Pamplona 30/04/2019. Baluarte. Skid (coreografía de Damien Jalet), Autodance (coreografía de Sharon Eyal). Ballet de la Ópera de Gotemburgo.

 

En el mundo actual de las diversas artes las fronteras entre unas y otras se van difuminando constantemente. Si desde el famoso urinario de Duchamp la definición de obra de arte se transformó hasta casi desaparecer, en las artes escénicas el proceso está ya en marcha, y sobre todo en el mundo de la danza contemporánea algunas coreografías, aunque presentadas como ballet, podrían ya denominarse performances, instalaciones, esculturas en movimiento… Todo está en cuestión y todo tiene diversas interpretaciones que enriquecen el mensaje enviado. Creo que esto es bueno pues nos indica que evolucionamos, aunque la sociedad a las que van dirigidos estos mensajes a veces vaya a remolque y se sorprenda de esta nueva concepción.

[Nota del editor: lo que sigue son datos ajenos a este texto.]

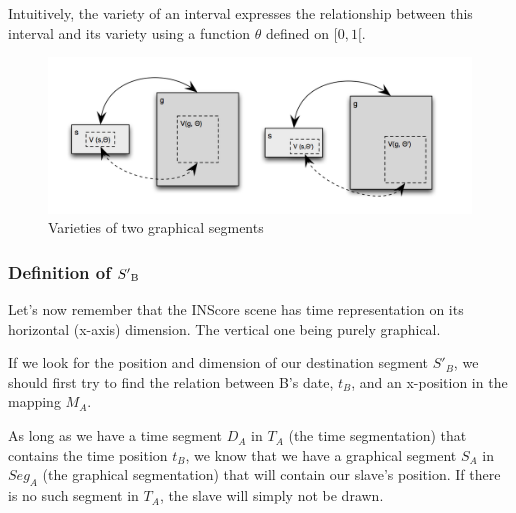 \documentclass[a4paper]{article}
\begin{document}
Intuitively, the variety of an interval expresses the relationship between this interval and its variety using a function $\theta$ defined on $[0, 1[$.
\\
\begin{figure}[h]
\includegraphics[width=15cm]{img/variety.png}
\caption{Varieties of two graphical segments}
\label{fig:variety}
\end{figure}


\subsubsection{Definition of $S'\textsubscript{B}$}\label{subsubsec:defDestRect}


Let's now remember that the INScore scene has time representation on its horizontal (x-axis) dimension. The vertical one being purely graphical.

If we look for the position and dimension of our destination segment $S'_B$, we should first try to find the relation between B's date, $t_B$, and an x-position in the mapping $M_A$. 

As long as we have a time segment $D_A$ in $T_A$ (the time segmentation) that contains the time position $t_B$, we know that we have a graphical segment $S_A$ in $Seg_A$ (the graphical segmentation) that will contain our slave's position. If there is no such segment in $T_A$, the slave will simply not be drawn.
\end{document}
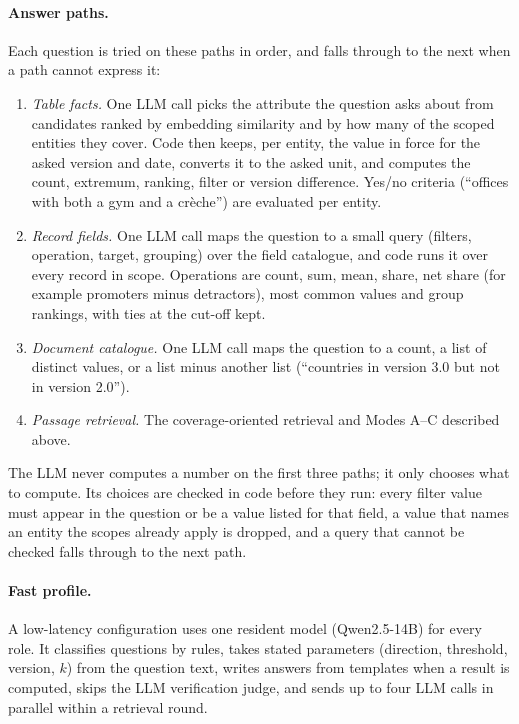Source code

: \documentclass[11pt,letterpaper,oneside]{report}
\begin{document}
\paragraph{Answer paths.}
Each question is tried on these paths in order, and falls through to the
next when a path cannot express it:
\begin{enumerate}
  \item \emph{Table facts.} One LLM call picks the attribute the question
  asks about from candidates ranked by embedding similarity and by how many
  of the scoped entities they cover. Code then keeps, per entity, the value
  in force for the asked version and date, converts it to the asked unit,
  and computes the count, extremum, ranking, filter or version difference.
  Yes/no criteria (``offices with both a gym and a crèche'') are evaluated
  per entity.
  \item \emph{Record fields.} One LLM call maps the question to a small
  query (filters, operation, target, grouping) over the field catalogue,
  and code runs it over every record in scope. Operations are count, sum,
  mean, share, net share (for example promoters minus detractors), most
  common values and group rankings, with ties at the cut-off kept.
  \item \emph{Document catalogue.} One LLM call maps the question to a
  count, a list of distinct values, or a list minus another list
  (``countries in version 3.0 but not in version 2.0'').
  \item \emph{Passage retrieval.} The coverage-oriented retrieval and Modes
  A--C described above.
\end{enumerate}
The LLM never computes a number on the first three paths; it only chooses
what to compute. Its choices are checked in code before they run: every
filter value must appear in the question or be a value listed for that
field, a value that names an entity the scopes already apply is dropped,
and a query that cannot be checked falls through to the next path.

\paragraph{Fast profile.}
A low-latency configuration uses one resident model (Qwen2.5-14B) for every
role. It classifies questions by rules, takes stated parameters (direction,
threshold, version, $k$) from the question text, writes answers from
templates when a result is computed, skips the LLM verification judge, and
sends up to four LLM calls in parallel within a retrieval round.
\end{document}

Mucho de esto hubo en la coreografía (Skid) que el belga Damien Jalet ha creado para el extraordinario conjunto sueco Göteborgs Operans Danskompani y estrenada en 2017. Resulta difícil para este cronista transmitir a mis improbables lectores (parafraseando al gran crítico literario Rodríguez Rivero) todo lo que este artista transmitió en los 45 minutos que duró la obra, llena de significados, con una poderosísima fuerza visual y con una prestación del elenco de bailarines extraordinaria. La propuesta tiene como eje central una gran rampa que ocupa la mayor parte del escenario y que recibe, a lo largo de la obra una fuerte luz blanca (gran trabajo de Joakim Brink), que va variando de posición creando, con las sombras proyectadas, otra coreografía paralela y complementaria de la de los propios cuerpos. Sobre ese escenario de una inclinación considerable se desarrollan tres fases, tres tiempos en los que Jalet nos envía tres mensajes concatenados. En la primera parte van cayendo desde la parte de arriba de la rampa los cuerpos de los bailarines comenzando de uno en uno, de una forma lenta, desmadejada, casi como muñecos, para ir, poco a poco evolucionando sus movimientos (siempre en un continuo deslizamiento hasta desaparecer en la parte baja de la rampa) de una manera más coordinada , más voluntaria y precisa; empiezan a interrelacionarse, a formar parejas, trios, a ayudarse, a pelear. Es como si Jalet nos presentara la evolución del ser humano: anfibio primero, luego apoderándose poco a poco de la tierra, haciéndose fuerte, intercomunicándose con el otro, con los otros. Trabajo tremendo de los bailarines que de ser formas inanes, sin destino, adaptan sus movimientos cada vez más a la lógica humana, llegando a conseguir, en una evolución continuada, pasos clásicos de ballet en ese escenario imposible. Todo su cuerpo (brazos, piernas, torso) es expresión, en gestos precisos que crean la sensación de improvisación pero que se aprecia claramente son fruto de muchas horas de ensayo y trabajo duro.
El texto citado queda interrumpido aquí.